** Information given **
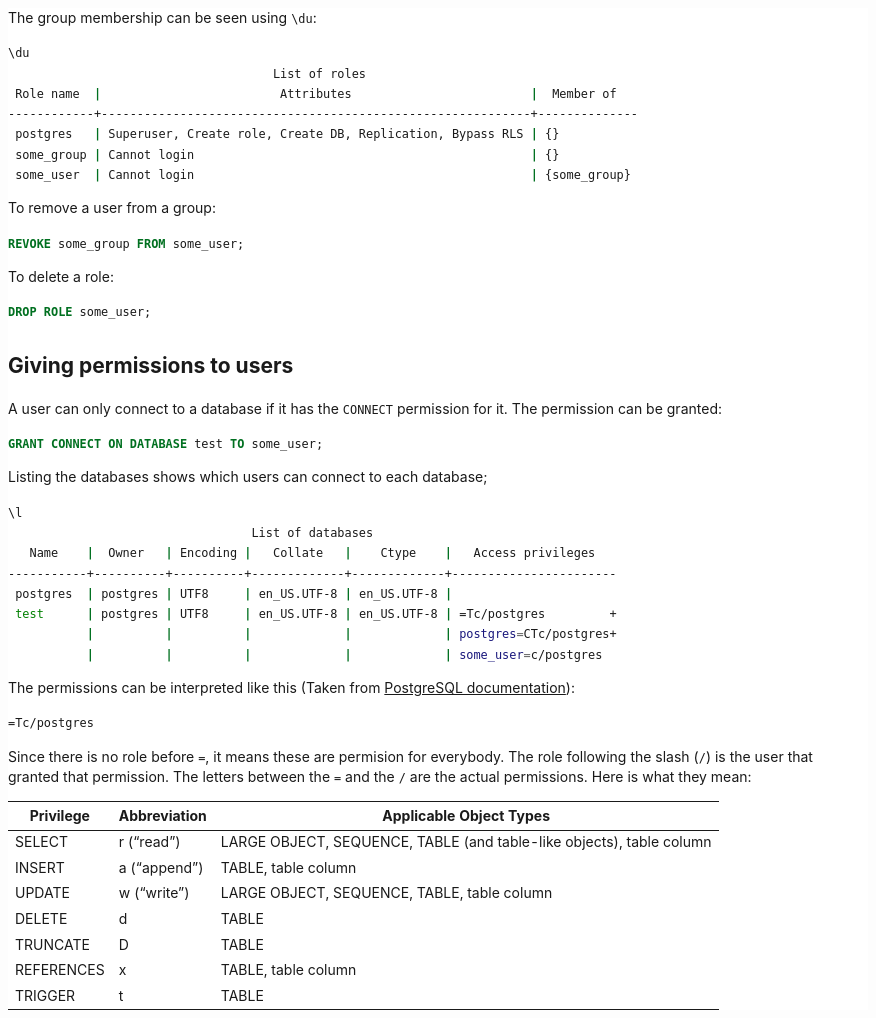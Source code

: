 The group membership can be seen using `\du`:

```sh
\du
                                     List of roles
 Role name  |                         Attributes                         |  Member of
------------+------------------------------------------------------------+--------------
 postgres   | Superuser, Create role, Create DB, Replication, Bypass RLS | {}
 some_group | Cannot login                                               | {}
 some_user  | Cannot login                                               | {some_group}
```

To remove a user from a group:

```sql
REVOKE some_group FROM some_user;
```

To delete a role:

```sql
DROP ROLE some_user;
```

## Giving permissions to users

A user can only connect to a database if it has the `CONNECT` permission for it. The permission can be granted:

```sql
GRANT CONNECT ON DATABASE test TO some_user;
```

Listing the databases shows which users can connect to each database;

```sh
\l
                                  List of databases
   Name    |  Owner   | Encoding |   Collate   |    Ctype    |   Access privileges
-----------+----------+----------+-------------+-------------+-----------------------
 postgres  | postgres | UTF8     | en_US.UTF-8 | en_US.UTF-8 |
 test      | postgres | UTF8     | en_US.UTF-8 | en_US.UTF-8 | =Tc/postgres         +
           |          |          |             |             | postgres=CTc/postgres+
           |          |          |             |             | some_user=c/postgres
```

The permissions can be interpreted like this (Taken from [PostgreSQL documentation](https://www.postgresql.org/docs/current/ddl-priv.html#PRIVILEGE-ABBREVS-TABLE)):

```sh
=Tc/postgres
```

Since there is no role before `=`, it means these are permision for everybody. The role following the slash (`/`) is the user that granted that permission. The letters between the `=` and the `/` are the actual permissions. Here is what they mean:

| Privilege  | Abbreviation | Applicable Object Types |
|------------|--------------|-------------------------|
| SELECT     | r (“read”)   | LARGE OBJECT, SEQUENCE, TABLE (and table-like objects), table column |
| INSERT     | a (“append”) | TABLE, table column |
| UPDATE     | w (“write”)  | LARGE OBJECT, SEQUENCE, TABLE, table column |
| DELETE     | d            | TABLE |
| TRUNCATE   | D            | TABLE |
| REFERENCES | x            | TABLE, table column |
| TRIGGER    | t            | TABLE |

** Problem to solve **
Could you retype every record above exactly, leaving the pictures out?

** Output **
Source code

: The group membership can be seen using `\du`:

```sh
\du
                                     List of roles
 Role name  |                         Attributes                         |  Member of
------------+------------------------------------------------------------+--------------
 postgres   | Superuser, Create role, Create DB, Replication, Bypass RLS | {}
 some_group | Cannot login                                               | {}
 some_user  | Cannot login                                               | {some_group}
```

To remove a user from a group:

```sql
REVOKE some_group FROM some_user;
```

To delete a role:

```sql
DROP ROLE some_user;
```

## Giving permissions to users

A user can only connect to a database if it has the `CONNECT` permission for it. The permission can be granted:

```sql
GRANT CONNECT ON DATABASE test TO some_user;
```

Listing the databases shows which users can connect to each database;

```sh
\l
                                  List of databases
   Name    |  Owner   | Encoding |   Collate   |    Ctype    |   Access privileges
-----------+----------+----------+-------------+-------------+-----------------------
 postgres  | postgres | UTF8     | en_US.UTF-8 | en_US.UTF-8 |
 test      | postgres | UTF8     | en_US.UTF-8 | en_US.UTF-8 | =Tc/postgres         +
           |          |          |             |             | postgres=CTc/postgres+
           |          |          |             |             | some_user=c/postgres
```

The permissions can be interpreted like this (Taken from [PostgreSQL documentation](https://www.postgresql.org/docs/current/ddl-priv.html#PRIVILEGE-ABBREVS-TABLE)):

```sh
=Tc/postgres
```

Since there is no role before `=`, it means these are permision for everybody. The role following the slash (`/`) is the user that granted that permission. The letters between the `=` and the `/` are the actual permissions. Here is what they mean:

| Privilege  | Abbreviation | Applicable Object Types |
|------------|--------------|-------------------------|
| SELECT     | r (“read”)   | LARGE OBJECT, SEQUENCE, TABLE (and table-like objects), table column |
| INSERT     | a (“append”) | TABLE, table column |
| UPDATE     | w (“write”)  | LARGE OBJECT, SEQUENCE, TABLE, table column |
| DELETE     | d            | TABLE |
| TRUNCATE   | D            | TABLE |
| REFERENCES | x            | TABLE, table column |
| TRIGGER    | t            | TABLE |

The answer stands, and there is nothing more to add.